What is it like watching a theatrical performance at home? I found it a somewhat disjointed experience, which I’m partly chalking up to the aged Chromebook I saw the play on rather than the streaming platform. The rest of it, I regret to say, is the fault of Shiny Box. They filmed the production with two cameras in Stage West’s seats, one more or less dead center for close-up shots and the other one at stage left to take in the entirety of the set depicting a remote cottage on England’s seacoast. There’s nothing wrong with this setup, except that the camera switches on seemingly every single line in this play, imposing an artificial rhythm to a drama that was doing just fine without it. The least a filmed version of a stage play can do is not distract you from the action on the stage. This is a distraction.
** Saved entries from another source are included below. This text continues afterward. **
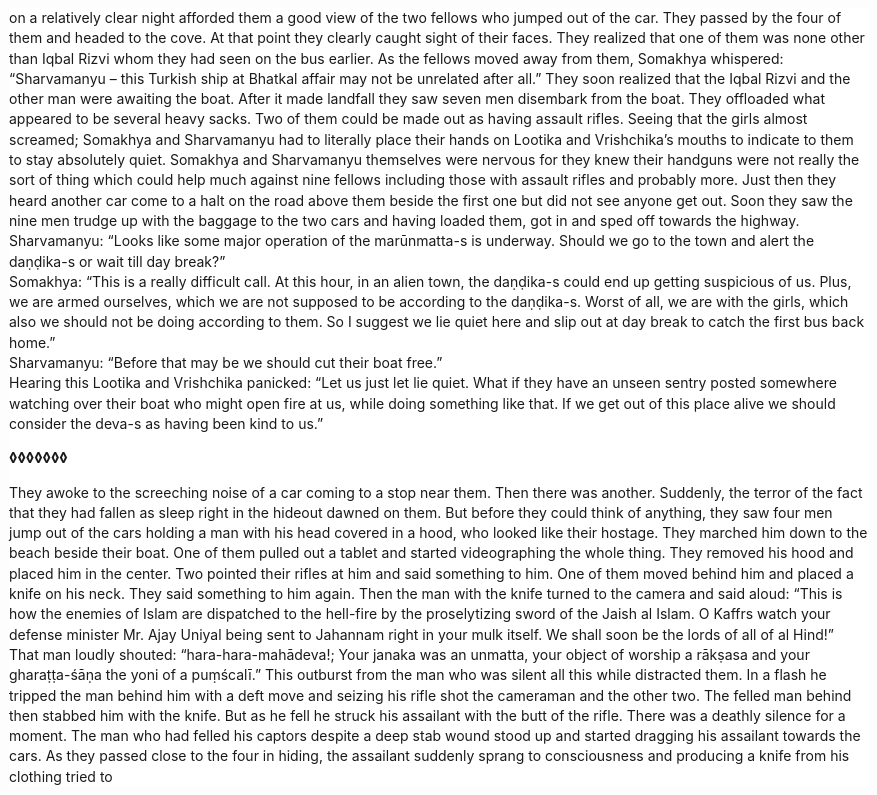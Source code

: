on a relatively clear night afforded them a good view of the two fellows
who jumped out of the car. They passed by the four of them and headed to
the cove. At that point they clearly caught sight of their faces. They
realized that one of them was none other than Iqbal Rizvi whom they had
seen on the bus earlier. As the fellows moved away from them, Somakhya
whispered: “Sharvamanyu – this Turkish ship at Bhatkal affair may not be
unrelated after all.” They soon realized that the Iqbal Rizvi and the
other man were awaiting the boat. After it made landfall they saw seven
men disembark from the boat. They offloaded what appeared to be several
heavy sacks. Two of them could be made out as having assault rifles.
Seeing that the girls almost screamed; Somakhya and Sharvamanyu had to
literally place their hands on Lootika and Vrishchika’s mouths to
indicate to them to stay absolutely quiet. Somakhya and Sharvamanyu
themselves were nervous for they knew their handguns were not really the
sort of thing which could help much against nine fellows including those
with assault rifles and probably more. Just then they heard another car
come to a halt on the road above them beside the first one but did not
see anyone get out. Soon they saw the nine men trudge up with the
baggage to the two cars and having loaded them, got in and sped off
towards the highway.  
Sharvamanyu: “Looks like some major operation of the marūnmatta-s is
underway. Should we go to the town and alert the daṇḍika-s or wait till
day break?”  
Somakhya: “This is a really difficult call. At this hour, in an alien
town, the daṇḍika-s could end up getting suspicious of us. Plus, we are
armed ourselves, which we are not supposed to be according to the
daṇḍika-s. Worst of all, we are with the girls, which also we should
not be doing according to them. So I suggest we lie quiet here and slip
out at day break to catch the first bus back home.”  
Sharvamanyu: “Before that may be we should cut their boat free.”  
Hearing this Lootika and Vrishchika panicked: “Let us just let lie
quiet. What if they have an unseen sentry posted somewhere watching over
their boat who might open fire at us, while doing something like that.
If we get out of this place alive we should consider the deva-s as
having been kind to us.”

**◊◊◊◊◊◊◊**

They awoke to the screeching noise of a car coming to a stop near them.
Then there was another. Suddenly, the terror of the fact that they had
fallen as sleep right in the hideout dawned on them. But before they
could think of anything, they saw four men jump out of the cars holding
a man with his head covered in a hood, who looked like their hostage.
They marched him down to the beach beside their boat. One of them pulled
out a tablet and started videographing the whole thing. They removed his
hood and placed him in the center. Two pointed their rifles at him and
said something to him. One of them moved behind him and placed a knife
on his neck. They said something to him again. Then the man with the
knife turned to the camera and said aloud: “This is how the enemies of
Islam are dispatched to the hell-fire by the proselytizing sword of the
Jaish al Islam. O Kaffrs watch your defense minister Mr. Ajay Uniyal
being sent to Jahannam right in your mulk itself. We shall soon be the
lords of all of al Hind\!”  
That man loudly shouted: “hara-hara-mahādeva\!; Your janaka was an
unmatta, your object of worship a rākṣasa and your gharaṭṭa-śāṇa the
yoni of a puṃścalī.” This outburst from the man who was silent all this
while distracted them. In a flash he tripped the man behind him with a
deft move and seizing his rifle shot the cameraman and the other two.
The felled man behind then stabbed him with the knife. But as he fell he
struck his assailant with the butt of the rifle. There was a deathly
silence for a moment. The man who had felled his captors despite a deep
stab wound stood up and started dragging his assailant towards the cars.
As they passed close to the four in hiding, the assailant suddenly
sprang to consciousness and producing a knife from his clothing tried to
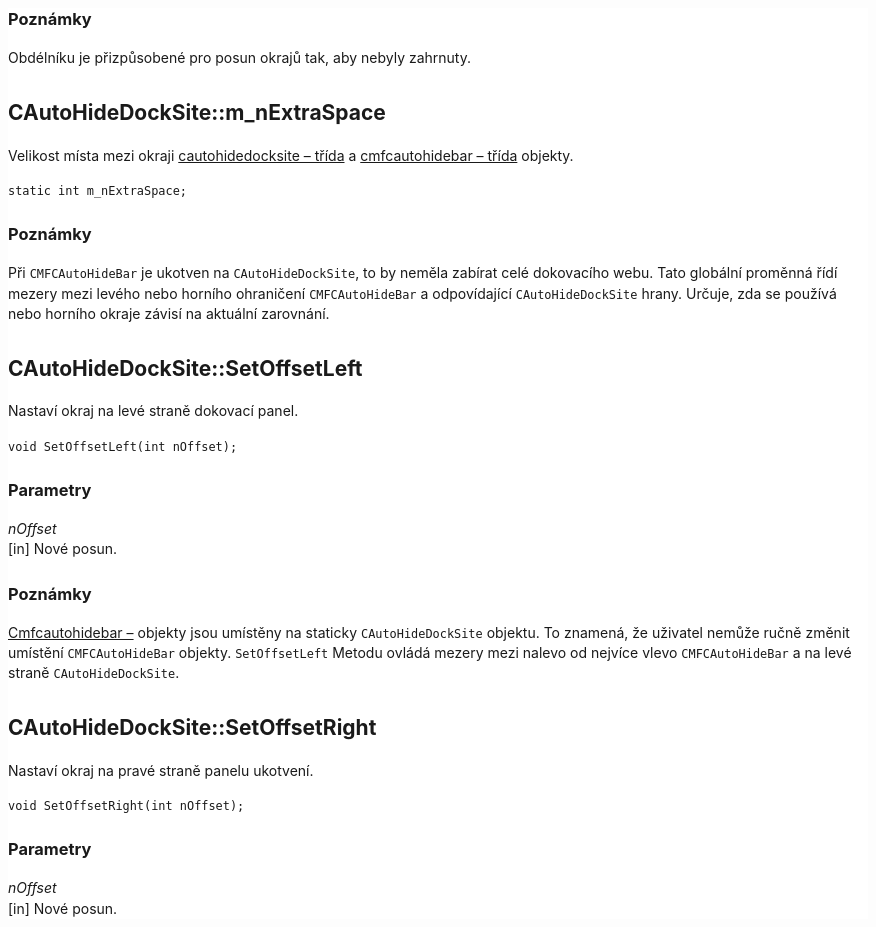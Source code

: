 ### <a name="remarks"></a>Poznámky

Obdélníku je přizpůsobené pro posun okrajů tak, aby nebyly zahrnuty.

##  <a name="m_nextraspace"></a>  CAutoHideDockSite::m_nExtraSpace

Velikost místa mezi okraji [cautohidedocksite – třída](../../mfc/reference/cautohidedocksite-class.md) a [cmfcautohidebar – třída](../../mfc/reference/cmfcautohidebar-class.md) objekty.

```
static int m_nExtraSpace;
```

### <a name="remarks"></a>Poznámky

Při `CMFCAutoHideBar` je ukotven na `CAutoHideDockSite`, to by neměla zabírat celé dokovacího webu. Tato globální proměnná řídí mezery mezi levého nebo horního ohraničení `CMFCAutoHideBar` a odpovídající `CAutoHideDockSite` hrany. Určuje, zda se používá nebo horního okraje závisí na aktuální zarovnání.

##  <a name="setoffsetleft"></a>  CAutoHideDockSite::SetOffsetLeft

Nastaví okraj na levé straně dokovací panel.

```
void SetOffsetLeft(int nOffset);
```

### <a name="parameters"></a>Parametry

*nOffset*<br/>
[in] Nové posun.

### <a name="remarks"></a>Poznámky

[Cmfcautohidebar –](../../mfc/reference/cmfcautohidebar-class.md) objekty jsou umístěny na staticky `CAutoHideDockSite` objektu. To znamená, že uživatel nemůže ručně změnit umístění `CMFCAutoHideBar` objekty. `SetOffsetLeft` Metodu ovládá mezery mezi nalevo od nejvíce vlevo `CMFCAutoHideBar` a na levé straně `CAutoHideDockSite`.

##  <a name="setoffsetright"></a>  CAutoHideDockSite::SetOffsetRight

Nastaví okraj na pravé straně panelu ukotvení.

```
void SetOffsetRight(int nOffset);
```

### <a name="parameters"></a>Parametry

*nOffset*<br/>
[in] Nové posun.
I can hear you asking, but what about the play itself? It’s set in a near-future Britain, some years after a Fukushima-like disaster of earthquake plus tsunami plus nuclear meltdown. The three characters are all physicists in their 60s: Rose (CJ Critt) decamped for America four decades ago but has returned to meet two of her former colleagues from the nuclear plant, Robin and Hazel (Bob Hess and Lisa Fairchild), a married couple of retirees who are now living at a distant relative’s seaside cottage, their previous home close to the plant now rendered unlivable. Amid the catching up and the small talk about stain removers and coping with periodic power outages, the play takes the whole first act to address why Rose is back in England, and the payoff is a rather slender hook to hang the rest of the drama on.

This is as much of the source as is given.